The arguments from the non-proliferation community were not without merit. The whole premise of the regime was that countries who pursued civilian nuclear power under safeguards—inspections, reporting, and so on—would not pursue military weapons programs. It was too easy, it was thought, to divert technology from one to the other. That, some said, had been the argument vis-à-vis Iran. How could we argue that India was different?
It was a good question, but, unlike Iran, India was not lying to the IAEA about its enrichment activities and the fact of the existence of a military program was well known. Though ideally India—or Pakistan, for that matter—would not have built a nuclear weapons program, this was now a fact of life.
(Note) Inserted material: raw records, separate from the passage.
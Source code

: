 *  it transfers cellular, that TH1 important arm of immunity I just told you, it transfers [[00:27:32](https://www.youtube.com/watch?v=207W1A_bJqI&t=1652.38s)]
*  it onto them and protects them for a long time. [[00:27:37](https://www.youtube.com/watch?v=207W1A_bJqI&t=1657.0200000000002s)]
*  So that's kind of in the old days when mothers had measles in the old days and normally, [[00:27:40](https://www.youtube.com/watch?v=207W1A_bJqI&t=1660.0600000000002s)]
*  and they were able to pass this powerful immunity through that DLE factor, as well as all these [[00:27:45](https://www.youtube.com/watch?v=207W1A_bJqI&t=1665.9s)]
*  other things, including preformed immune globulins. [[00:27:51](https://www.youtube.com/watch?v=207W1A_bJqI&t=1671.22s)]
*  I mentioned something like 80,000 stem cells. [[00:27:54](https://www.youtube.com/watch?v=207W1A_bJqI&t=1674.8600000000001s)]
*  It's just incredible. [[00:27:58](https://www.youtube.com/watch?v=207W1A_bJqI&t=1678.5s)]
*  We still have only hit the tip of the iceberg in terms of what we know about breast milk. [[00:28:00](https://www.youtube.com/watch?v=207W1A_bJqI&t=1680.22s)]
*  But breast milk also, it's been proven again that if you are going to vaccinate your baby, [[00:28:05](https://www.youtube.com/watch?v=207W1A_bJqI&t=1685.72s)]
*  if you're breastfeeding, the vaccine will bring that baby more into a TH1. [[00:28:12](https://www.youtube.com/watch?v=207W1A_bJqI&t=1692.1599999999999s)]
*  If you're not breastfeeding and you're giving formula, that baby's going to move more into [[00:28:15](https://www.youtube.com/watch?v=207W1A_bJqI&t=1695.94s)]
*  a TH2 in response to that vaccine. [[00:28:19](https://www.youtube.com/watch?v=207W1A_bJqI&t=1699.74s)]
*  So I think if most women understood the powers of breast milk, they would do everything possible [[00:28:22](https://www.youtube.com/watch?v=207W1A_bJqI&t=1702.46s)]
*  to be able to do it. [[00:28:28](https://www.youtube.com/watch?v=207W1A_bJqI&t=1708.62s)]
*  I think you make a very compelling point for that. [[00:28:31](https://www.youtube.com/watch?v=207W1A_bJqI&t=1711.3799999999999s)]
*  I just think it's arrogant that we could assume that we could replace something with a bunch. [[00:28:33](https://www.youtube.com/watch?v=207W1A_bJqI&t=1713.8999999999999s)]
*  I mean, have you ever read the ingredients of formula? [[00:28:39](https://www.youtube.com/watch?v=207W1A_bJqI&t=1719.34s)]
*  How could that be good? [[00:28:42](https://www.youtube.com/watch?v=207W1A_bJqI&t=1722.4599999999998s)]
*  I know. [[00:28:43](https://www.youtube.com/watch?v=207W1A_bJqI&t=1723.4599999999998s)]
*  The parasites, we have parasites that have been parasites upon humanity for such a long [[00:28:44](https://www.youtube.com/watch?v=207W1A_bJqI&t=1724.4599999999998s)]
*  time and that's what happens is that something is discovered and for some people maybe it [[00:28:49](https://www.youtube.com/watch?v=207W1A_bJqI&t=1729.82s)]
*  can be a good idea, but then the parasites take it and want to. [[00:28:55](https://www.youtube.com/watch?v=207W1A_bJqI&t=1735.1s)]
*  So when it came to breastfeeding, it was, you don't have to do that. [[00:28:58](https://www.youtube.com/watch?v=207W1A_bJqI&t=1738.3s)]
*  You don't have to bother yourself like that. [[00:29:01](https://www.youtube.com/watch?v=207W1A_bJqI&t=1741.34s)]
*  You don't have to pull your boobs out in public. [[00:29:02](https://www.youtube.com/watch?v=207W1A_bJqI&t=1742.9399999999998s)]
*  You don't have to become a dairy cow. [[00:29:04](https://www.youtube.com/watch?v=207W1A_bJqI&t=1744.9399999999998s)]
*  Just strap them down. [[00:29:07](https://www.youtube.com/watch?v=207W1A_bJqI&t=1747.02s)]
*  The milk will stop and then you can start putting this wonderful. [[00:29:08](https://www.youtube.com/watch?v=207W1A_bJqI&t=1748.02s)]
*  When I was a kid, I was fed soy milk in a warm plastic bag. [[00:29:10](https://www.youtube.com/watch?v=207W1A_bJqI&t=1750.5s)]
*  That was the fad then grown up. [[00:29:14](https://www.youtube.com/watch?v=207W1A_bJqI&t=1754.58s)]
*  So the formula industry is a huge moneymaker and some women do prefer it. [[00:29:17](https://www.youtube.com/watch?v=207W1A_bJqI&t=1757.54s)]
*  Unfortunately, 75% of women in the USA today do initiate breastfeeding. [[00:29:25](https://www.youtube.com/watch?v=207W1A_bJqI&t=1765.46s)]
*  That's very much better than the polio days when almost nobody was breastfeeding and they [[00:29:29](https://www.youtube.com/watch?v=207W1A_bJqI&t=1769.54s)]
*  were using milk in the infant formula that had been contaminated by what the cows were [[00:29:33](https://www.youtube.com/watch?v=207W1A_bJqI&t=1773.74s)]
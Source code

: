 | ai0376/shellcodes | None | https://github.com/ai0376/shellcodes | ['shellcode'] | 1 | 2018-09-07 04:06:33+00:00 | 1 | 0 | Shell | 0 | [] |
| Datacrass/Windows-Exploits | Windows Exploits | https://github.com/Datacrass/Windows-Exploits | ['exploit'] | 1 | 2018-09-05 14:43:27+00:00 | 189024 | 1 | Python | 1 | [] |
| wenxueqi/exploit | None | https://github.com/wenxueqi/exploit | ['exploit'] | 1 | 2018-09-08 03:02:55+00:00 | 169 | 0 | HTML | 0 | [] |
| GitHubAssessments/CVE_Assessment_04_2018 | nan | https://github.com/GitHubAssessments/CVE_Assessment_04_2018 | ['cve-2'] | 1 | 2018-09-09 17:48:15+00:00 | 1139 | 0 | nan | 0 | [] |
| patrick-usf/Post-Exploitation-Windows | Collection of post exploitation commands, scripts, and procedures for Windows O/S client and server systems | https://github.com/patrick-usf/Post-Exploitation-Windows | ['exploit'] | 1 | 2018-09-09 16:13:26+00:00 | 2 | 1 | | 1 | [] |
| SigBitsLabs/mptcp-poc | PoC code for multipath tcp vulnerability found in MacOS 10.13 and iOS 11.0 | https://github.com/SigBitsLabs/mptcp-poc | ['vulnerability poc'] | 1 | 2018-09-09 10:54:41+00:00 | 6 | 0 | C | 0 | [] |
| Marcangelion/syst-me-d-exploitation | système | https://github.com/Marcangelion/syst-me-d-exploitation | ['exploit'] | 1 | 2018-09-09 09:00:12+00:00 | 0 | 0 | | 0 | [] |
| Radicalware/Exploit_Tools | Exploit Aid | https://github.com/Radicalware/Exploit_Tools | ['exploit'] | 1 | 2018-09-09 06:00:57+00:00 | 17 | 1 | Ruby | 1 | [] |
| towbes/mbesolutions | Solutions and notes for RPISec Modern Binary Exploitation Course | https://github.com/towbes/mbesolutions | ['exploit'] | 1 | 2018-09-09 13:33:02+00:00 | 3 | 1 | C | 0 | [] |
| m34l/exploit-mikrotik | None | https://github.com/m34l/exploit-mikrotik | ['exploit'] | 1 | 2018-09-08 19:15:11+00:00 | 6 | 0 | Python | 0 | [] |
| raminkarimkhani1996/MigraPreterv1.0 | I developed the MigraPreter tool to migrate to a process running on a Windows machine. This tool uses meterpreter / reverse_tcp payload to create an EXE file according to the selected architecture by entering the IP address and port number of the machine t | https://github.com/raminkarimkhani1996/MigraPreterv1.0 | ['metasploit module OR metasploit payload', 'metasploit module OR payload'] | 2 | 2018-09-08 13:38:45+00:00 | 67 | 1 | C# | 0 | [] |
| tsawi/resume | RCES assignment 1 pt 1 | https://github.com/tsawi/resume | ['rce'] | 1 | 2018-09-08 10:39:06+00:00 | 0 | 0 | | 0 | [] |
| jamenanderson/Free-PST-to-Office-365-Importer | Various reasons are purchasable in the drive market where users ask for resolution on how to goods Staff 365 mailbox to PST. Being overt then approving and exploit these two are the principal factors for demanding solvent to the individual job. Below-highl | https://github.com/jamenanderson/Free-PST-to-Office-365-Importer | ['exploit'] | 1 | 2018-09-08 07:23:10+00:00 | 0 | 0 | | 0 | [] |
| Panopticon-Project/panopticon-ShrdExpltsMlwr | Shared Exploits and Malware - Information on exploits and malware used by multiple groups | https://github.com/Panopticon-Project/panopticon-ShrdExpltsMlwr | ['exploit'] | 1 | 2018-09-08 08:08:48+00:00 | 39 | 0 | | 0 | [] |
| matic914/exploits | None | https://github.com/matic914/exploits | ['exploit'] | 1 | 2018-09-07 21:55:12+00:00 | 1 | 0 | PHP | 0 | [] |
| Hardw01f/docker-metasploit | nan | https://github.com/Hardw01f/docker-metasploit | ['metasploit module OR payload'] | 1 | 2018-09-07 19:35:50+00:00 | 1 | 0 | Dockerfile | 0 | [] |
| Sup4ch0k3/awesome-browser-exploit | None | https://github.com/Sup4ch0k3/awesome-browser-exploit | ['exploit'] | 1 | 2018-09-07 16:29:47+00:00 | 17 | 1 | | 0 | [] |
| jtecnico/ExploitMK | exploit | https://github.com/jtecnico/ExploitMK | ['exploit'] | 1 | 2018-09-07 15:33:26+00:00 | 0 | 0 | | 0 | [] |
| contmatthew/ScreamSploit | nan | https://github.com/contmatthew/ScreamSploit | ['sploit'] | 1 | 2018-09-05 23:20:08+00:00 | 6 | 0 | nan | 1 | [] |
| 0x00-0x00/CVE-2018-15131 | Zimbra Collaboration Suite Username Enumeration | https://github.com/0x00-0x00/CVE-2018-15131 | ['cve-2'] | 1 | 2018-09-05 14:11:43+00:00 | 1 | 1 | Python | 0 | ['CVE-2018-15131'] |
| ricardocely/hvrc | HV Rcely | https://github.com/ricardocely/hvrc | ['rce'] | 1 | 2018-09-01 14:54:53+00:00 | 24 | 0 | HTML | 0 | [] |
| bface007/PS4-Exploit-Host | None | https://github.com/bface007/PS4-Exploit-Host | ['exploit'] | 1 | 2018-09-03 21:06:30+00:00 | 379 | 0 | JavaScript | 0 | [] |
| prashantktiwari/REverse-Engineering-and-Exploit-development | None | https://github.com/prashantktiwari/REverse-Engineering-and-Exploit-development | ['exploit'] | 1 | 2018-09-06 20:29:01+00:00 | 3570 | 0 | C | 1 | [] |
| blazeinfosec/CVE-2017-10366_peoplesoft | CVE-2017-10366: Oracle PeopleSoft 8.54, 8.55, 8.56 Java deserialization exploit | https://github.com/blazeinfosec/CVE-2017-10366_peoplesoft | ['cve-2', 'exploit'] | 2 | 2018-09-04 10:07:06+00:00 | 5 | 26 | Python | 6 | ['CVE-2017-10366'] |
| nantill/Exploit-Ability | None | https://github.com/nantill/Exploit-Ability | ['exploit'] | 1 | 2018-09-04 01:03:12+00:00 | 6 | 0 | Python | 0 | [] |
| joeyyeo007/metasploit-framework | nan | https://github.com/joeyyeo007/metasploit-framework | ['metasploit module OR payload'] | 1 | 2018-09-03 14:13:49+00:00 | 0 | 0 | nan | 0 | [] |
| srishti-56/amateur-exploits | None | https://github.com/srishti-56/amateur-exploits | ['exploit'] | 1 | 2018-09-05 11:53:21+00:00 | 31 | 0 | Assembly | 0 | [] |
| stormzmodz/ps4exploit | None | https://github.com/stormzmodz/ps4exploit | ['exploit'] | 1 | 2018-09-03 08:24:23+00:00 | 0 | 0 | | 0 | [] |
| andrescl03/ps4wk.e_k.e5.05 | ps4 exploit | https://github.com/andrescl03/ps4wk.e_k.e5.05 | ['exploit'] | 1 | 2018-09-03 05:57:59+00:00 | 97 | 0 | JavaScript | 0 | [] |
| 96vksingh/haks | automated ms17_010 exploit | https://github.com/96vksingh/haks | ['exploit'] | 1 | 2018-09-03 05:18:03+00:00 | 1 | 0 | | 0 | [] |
The key from our point of view was to get India within the IAEA regime, even if they could not and would not be party to the NPT. Our thinking tracked closely with that of Mohamed ElBaradei, the head of the IAEA and thus the guardian of the NPT. Better to have India in the tent in some fashion, even if New Delhi could not formally join the NPT. ElBaradei understood this point.
At least new construction of reactors would be under safeguard. India already had more than enough nuclear material for its military program. It needed help on the civilian side and we needed the strategic breakthrough with this emerging, democratic power.
The work to move from that initial announcement of a civil-nuclear deal in 2005 to a more detailed framework agreement by March 2006, when the President would visit New Delhi, was extremely difficult and the effort almost failed several times. The prime minister had indeed encountered difficulty when he returned home from Washington in the summer of 2005. By the time of the trip, the Indian delegation was trying to walk back some of the language on IAEA safeguards. Steve and Nick went to the Foreign Ministry to try to hammer out a solution. I thought that I would stay away this time, giving us another bite at the apple should they fail. After several ups and downs and near misses over a period of eight hours, they succeeded. The United States and India had a civil-nuclear deal. Now the really hard work would begin. The reality was that the deal could not go into force until we met a number of criteria stipulated by U.S. law. But we’d lived to fight another day—and that was good enough for the time being.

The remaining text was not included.